The Vignettes of Klossowski's Phantasmic Spirituality

ASYS is a simulacrum of spirituality. The topic of this journal, titled ‘The Journal of Spirituality’ is appropriately the intimate space of what is called ‘spirituality.’ The goal is for the eyes to further roll back in the head, accompanied and amplified by the flickering eye of the candle.

In this first issue, part 1 gives spirituality iits definition, and reifies it into a generic blank template – the space that can harbor many of spirituality’s vignettes. In part 2, this template of spirituality is filled out with six vignettes (numbered 0-5) to format the philosophy of Pierre Klossowski into a spirituality.
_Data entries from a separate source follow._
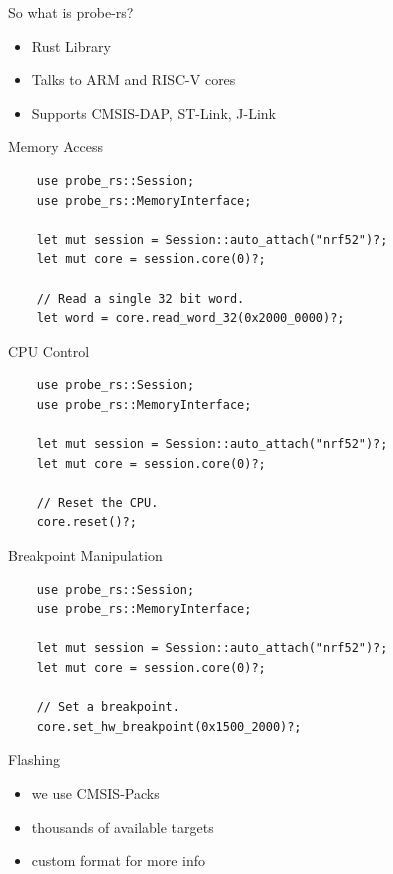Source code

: \documentclass[aspectratio=1610,14pt,t]{beamer}
\begin{document}
\begin{frame}[c]{So what is probe-rs?}
  \begin{itemize}
    \item Rust Library
    \item Talks to ARM and RISC-V cores
    \item Supports CMSIS-DAP, ST-Link, J-Link
  \end{itemize}
\end{frame}

\begin{frame}[c,fragile]{Memory Access}
  \begin{verbatim}
    use probe_rs::Session;
    use probe_rs::MemoryInterface;

    let mut session = Session::auto_attach("nrf52")?;
    let mut core = session.core(0)?;

    // Read a single 32 bit word.
    let word = core.read_word_32(0x2000_0000)?;
  \end{verbatim}
\end{frame}

\begin{frame}[c,fragile]{CPU Control}
  \begin{verbatim}
    use probe_rs::Session;
    use probe_rs::MemoryInterface;

    let mut session = Session::auto_attach("nrf52")?;
    let mut core = session.core(0)?;

    // Reset the CPU.
    core.reset()?;
  \end{verbatim}
\end{frame}

\begin{frame}[c,fragile]{Breakpoint Manipulation}
  \begin{verbatim}
    use probe_rs::Session;
    use probe_rs::MemoryInterface;

    let mut session = Session::auto_attach("nrf52")?;
    let mut core = session.core(0)?;

    // Set a breakpoint.
    core.set_hw_breakpoint(0x1500_2000)?;
  \end{verbatim}
\end{frame}

\begin{frame}[c,fragile]{Flashing}
  \begin{itemize}
    \item we use CMSIS-Packs
    \item thousands of available targets
    \item custom format for more info
  \end{itemize}
\end{frame}
\end{document}
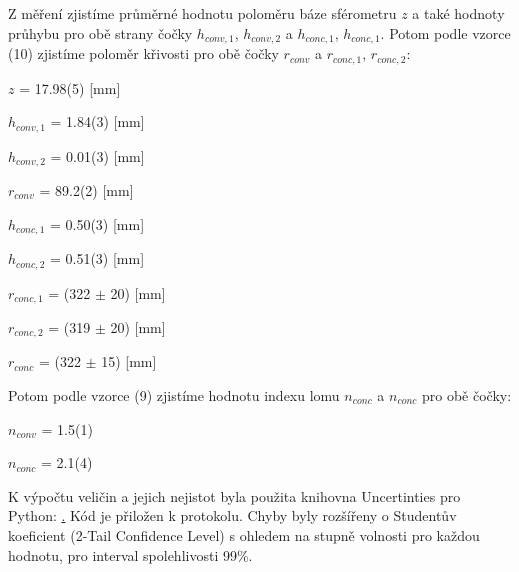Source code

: \documentclass[a4paper,11pt]{article}
\begin{document}
    \begin{minipage}[t]{0.5\textwidth}
                \par Z měření zjistíme průměrné hodnotu poloměru báze sférometru $z$ a také hodnoty průhybu pro obě strany čočky $h_{conv, 1}$, $h_{conv, 2}$ a $h_{conc, 1}$, $h_{conc, 1}$. Potom podle vzorce (10) zjistíme poloměr křivosti pro obě čočky $r_{conv}$ a $r_{conc, 1}$, $r_{conc, 2}$:
                \begin{center}
                    $z$ = 17.98(5) [mm]
                    \vspace{15pt}
                    \par $h_{conv, 1}$ = 1.84(3) [mm]
                    \vspace{5pt}
                    \par $h_{conv, 2}$ = 0.01(3) [mm]
                    \vspace{5pt}
                    \par $r_{conv}$ = 89.2(2) [mm]
                    \vspace{15pt}
                    \par $h_{conc, 1}$ = 0.50(3) [mm]
                    \vspace{5pt}
                    \par $h_{conc, 2}$ = 0.51(3) [mm]
                    \vspace{5pt}
                    \par $r_{conc, 1}$ = (322 $\pm$ 20) [mm]
                    \vspace{5pt}
                    \par $r_{conc, 2}$ = (319 $\pm$ 20) [mm]
                    \vspace{5pt}
                    \par $r_{conc}$ = (322 $\pm$ 15) [mm]
                \end{center}
                Potom podle vzorce (9) zjistíme hodnotu indexu lomu $n_{conc}$ a $n_{conc}$ pro obě čočky: 
                \begin{center}
                    $n_{conv}$ = 1.5(1)
                    \vspace{5pt}
                    \par $n_{conc}$ = 2.1(4)
                \end{center}
                \vspace{10pt}
                K výpočtu veličin a jejich nejistot byla použita knihovna Uncertinties pro Python: \href{pypi.org/project/uncertainties}. Kód je přiložen k protokolu. Chyby byly rozšířeny o Studentův koeficient (2-Tail Confidence Level) s ohledem na stupně volnosti pro každou hodnotu, pro interval spolehlivosti 99\%. 
    \end{minipage}
\end{document}
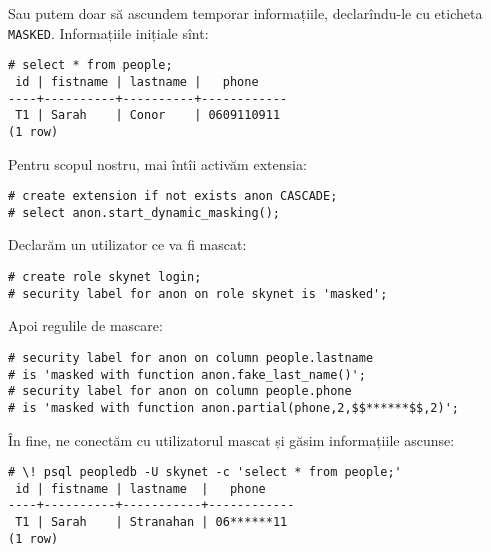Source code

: Sau putem doar să ascundem temporar informațiile, declarîndu-le cu
eticheta \texttt{MASKED}. Informațiile inițiale sînt:
{
  \small
\begin{verbatim}
# select * from people;
 id | fistname | lastname |   phone    
----+----------+----------+------------
 T1 | Sarah    | Conor    | 0609110911
(1 row)
\end{verbatim}
}

Pentru scopul nostru, mai întîi activăm extensia:
{
  \small
\begin{verbatim}
# create extension if not exists anon CASCADE;
# select anon.start_dynamic_masking();
\end{verbatim}
}

Declarăm un utilizator ce va fi mascat:
{
  \small
\begin{verbatim}
# create role skynet login;
# security label for anon on role skynet is 'masked';
\end{verbatim}
}

Apoi regulile de mascare:
{
  \small
\begin{verbatim}
# security label for anon on column people.lastname 
# is 'masked with function anon.fake_last_name()';
# security label for anon on column people.phone 
# is 'masked with function anon.partial(phone,2,$$******$$,2)';
\end{verbatim}
}

În fine, ne conectăm cu utilizatorul mascat și găsim informațiile ascunse:
{
  \small
\begin{verbatim}
# \! psql peopledb -U skynet -c 'select * from people;'
 id | fistname | lastname  |   phone    
----+----------+-----------+------------
 T1 | Sarah    | Stranahan | 06******11
(1 row)
\end{verbatim}
}


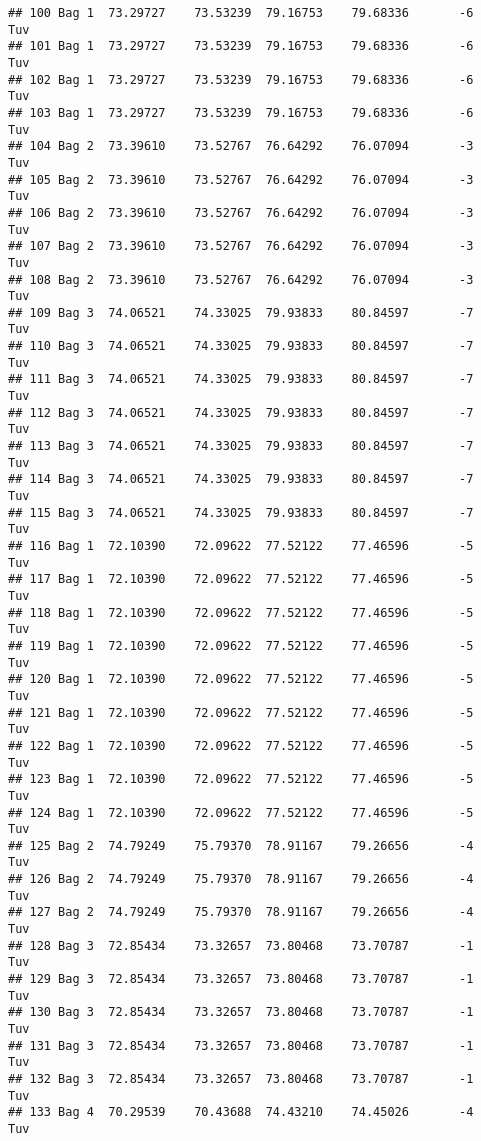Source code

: \documentclass[
]{article}
\begin{document}
\begin{verbatim}
## 100 Bag 1  73.29727    73.53239  79.16753    79.68336       -6        Tuv
## 101 Bag 1  73.29727    73.53239  79.16753    79.68336       -6        Tuv
## 102 Bag 1  73.29727    73.53239  79.16753    79.68336       -6        Tuv
## 103 Bag 1  73.29727    73.53239  79.16753    79.68336       -6        Tuv
## 104 Bag 2  73.39610    73.52767  76.64292    76.07094       -3        Tuv
## 105 Bag 2  73.39610    73.52767  76.64292    76.07094       -3        Tuv
## 106 Bag 2  73.39610    73.52767  76.64292    76.07094       -3        Tuv
## 107 Bag 2  73.39610    73.52767  76.64292    76.07094       -3        Tuv
## 108 Bag 2  73.39610    73.52767  76.64292    76.07094       -3        Tuv
## 109 Bag 3  74.06521    74.33025  79.93833    80.84597       -7        Tuv
## 110 Bag 3  74.06521    74.33025  79.93833    80.84597       -7        Tuv
## 111 Bag 3  74.06521    74.33025  79.93833    80.84597       -7        Tuv
## 112 Bag 3  74.06521    74.33025  79.93833    80.84597       -7        Tuv
## 113 Bag 3  74.06521    74.33025  79.93833    80.84597       -7        Tuv
## 114 Bag 3  74.06521    74.33025  79.93833    80.84597       -7        Tuv
## 115 Bag 3  74.06521    74.33025  79.93833    80.84597       -7        Tuv
## 116 Bag 1  72.10390    72.09622  77.52122    77.46596       -5        Tuv
## 117 Bag 1  72.10390    72.09622  77.52122    77.46596       -5        Tuv
## 118 Bag 1  72.10390    72.09622  77.52122    77.46596       -5        Tuv
## 119 Bag 1  72.10390    72.09622  77.52122    77.46596       -5        Tuv
## 120 Bag 1  72.10390    72.09622  77.52122    77.46596       -5        Tuv
## 121 Bag 1  72.10390    72.09622  77.52122    77.46596       -5        Tuv
## 122 Bag 1  72.10390    72.09622  77.52122    77.46596       -5        Tuv
## 123 Bag 1  72.10390    72.09622  77.52122    77.46596       -5        Tuv
## 124 Bag 1  72.10390    72.09622  77.52122    77.46596       -5        Tuv
## 125 Bag 2  74.79249    75.79370  78.91167    79.26656       -4        Tuv
## 126 Bag 2  74.79249    75.79370  78.91167    79.26656       -4        Tuv
## 127 Bag 2  74.79249    75.79370  78.91167    79.26656       -4        Tuv
## 128 Bag 3  72.85434    73.32657  73.80468    73.70787       -1        Tuv
## 129 Bag 3  72.85434    73.32657  73.80468    73.70787       -1        Tuv
## 130 Bag 3  72.85434    73.32657  73.80468    73.70787       -1        Tuv
## 131 Bag 3  72.85434    73.32657  73.80468    73.70787       -1        Tuv
## 132 Bag 3  72.85434    73.32657  73.80468    73.70787       -1        Tuv
## 133 Bag 4  70.29539    70.43688  74.43210    74.45026       -4        Tuv

\end{verbatim}
\end{document}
Spirituality's Template & Vignettes


A spirituality is a living interior space that holds itself to some greater 'else'. As Schneiders writes, “spirituality has something to do with the unification of life by reference to something beyond the individual person." (Schneiders, 1986, p. 266) This interest in the unification with something ‘beyond’ is as, Taylor writes, the aspiration for a "fullness," that is borne out of dissatisfaction with the closed-world model of exclusive secular humanism (Taylor, 2007, p. 26).

The effort of spiritual pursuit is invisible and internal, hidden in the feeling-thinking space of the living person. This interior space is alive, living semi-autonomously within the life of the subject who observes, builds and rebuilds it, and grows it across a history of stages. This means that spirituality is not encapsulated in a singule creed. Rather, it is a modular working interior composition, composed of axiom, feeling, referent, will, and experience.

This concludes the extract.